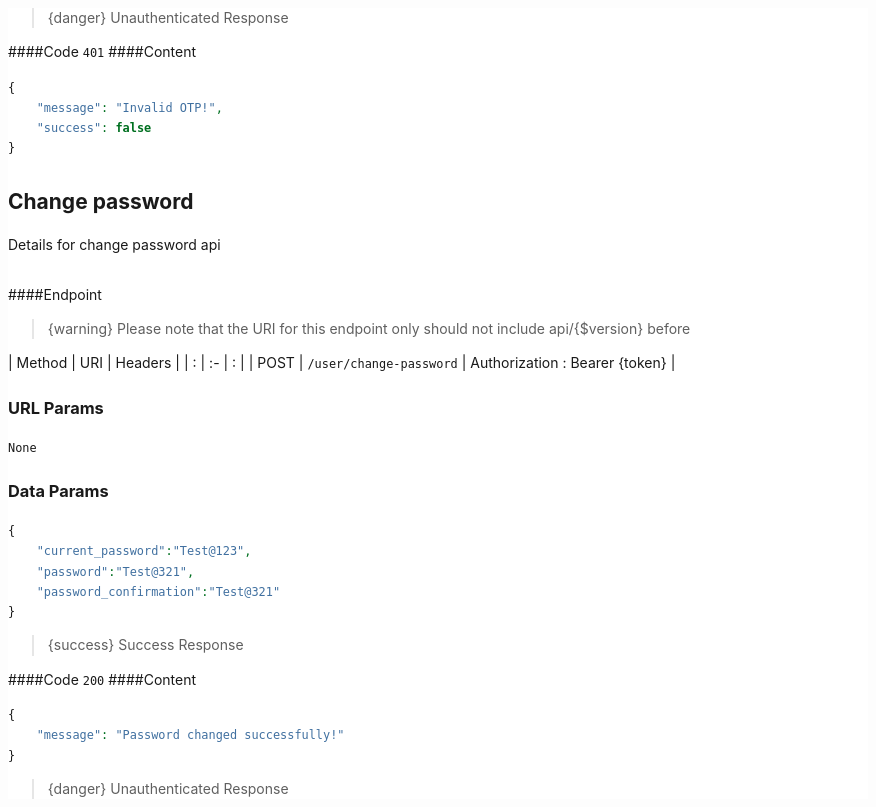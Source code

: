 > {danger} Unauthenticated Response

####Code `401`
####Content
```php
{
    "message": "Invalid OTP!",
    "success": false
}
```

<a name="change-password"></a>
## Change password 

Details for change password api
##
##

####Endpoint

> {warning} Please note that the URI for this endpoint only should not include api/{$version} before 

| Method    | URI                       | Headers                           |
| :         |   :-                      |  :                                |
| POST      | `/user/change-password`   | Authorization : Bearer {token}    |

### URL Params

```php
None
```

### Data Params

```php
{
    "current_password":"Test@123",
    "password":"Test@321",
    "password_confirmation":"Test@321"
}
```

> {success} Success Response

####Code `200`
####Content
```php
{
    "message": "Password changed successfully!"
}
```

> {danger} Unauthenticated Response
+--
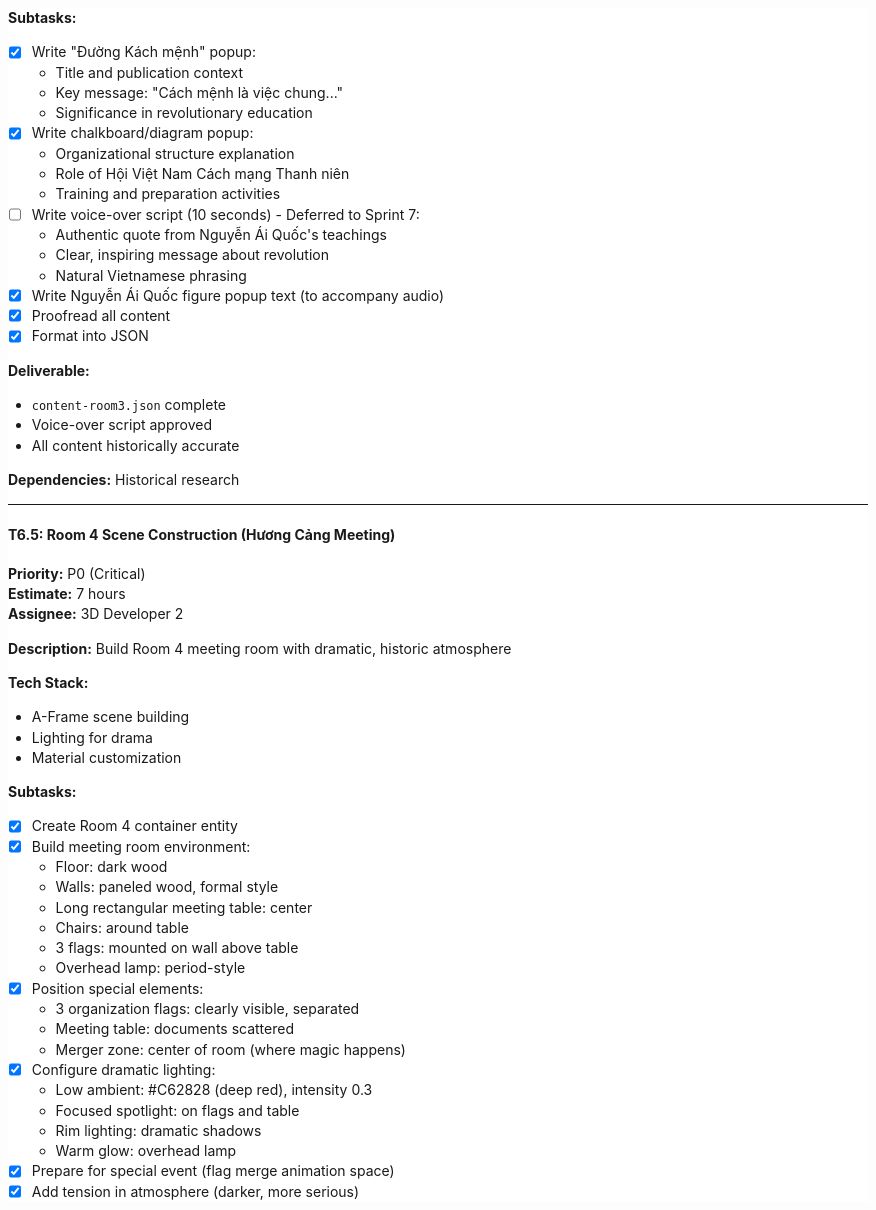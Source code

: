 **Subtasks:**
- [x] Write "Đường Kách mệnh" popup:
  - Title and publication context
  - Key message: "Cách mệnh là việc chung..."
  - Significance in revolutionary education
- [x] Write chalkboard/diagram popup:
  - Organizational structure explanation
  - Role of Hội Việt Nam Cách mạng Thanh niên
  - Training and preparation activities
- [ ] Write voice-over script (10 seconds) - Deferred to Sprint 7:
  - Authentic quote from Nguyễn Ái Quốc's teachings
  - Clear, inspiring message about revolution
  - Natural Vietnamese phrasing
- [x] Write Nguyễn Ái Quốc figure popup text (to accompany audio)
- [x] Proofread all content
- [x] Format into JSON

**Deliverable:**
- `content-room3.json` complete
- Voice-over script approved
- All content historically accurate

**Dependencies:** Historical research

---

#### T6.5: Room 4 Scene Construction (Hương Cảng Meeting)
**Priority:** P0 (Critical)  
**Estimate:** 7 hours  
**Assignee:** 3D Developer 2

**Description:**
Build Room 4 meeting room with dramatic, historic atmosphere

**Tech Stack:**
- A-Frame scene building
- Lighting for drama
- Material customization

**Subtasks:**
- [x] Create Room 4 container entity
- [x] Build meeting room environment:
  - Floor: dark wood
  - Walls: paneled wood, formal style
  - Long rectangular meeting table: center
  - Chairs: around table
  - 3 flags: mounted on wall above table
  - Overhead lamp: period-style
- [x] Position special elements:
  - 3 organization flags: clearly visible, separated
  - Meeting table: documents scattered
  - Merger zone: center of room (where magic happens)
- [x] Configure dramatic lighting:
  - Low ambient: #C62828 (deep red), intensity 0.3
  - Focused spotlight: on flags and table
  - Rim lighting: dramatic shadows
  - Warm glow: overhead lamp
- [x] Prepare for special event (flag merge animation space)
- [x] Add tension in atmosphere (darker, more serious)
+--
Work to complete:
After locating the line holding "- 3 organization" above, output exactly that line and every line after it through the line holding "- [x] Add tension". Include nothing else.

Problem solution:
  - 3 organization flags: clearly visible, separated
  - Meeting table: documents scattered
  - Merger zone: center of room (where magic happens)
- [x] Configure dramatic lighting:
  - Low ambient: #C62828 (deep red), intensity 0.3
  - Focused spotlight: on flags and table
  - Rim lighting: dramatic shadows
  - Warm glow: overhead lamp
- [x] Prepare for special event (flag merge animation space)
- [x] Add tension in atmosphere (darker, more serious)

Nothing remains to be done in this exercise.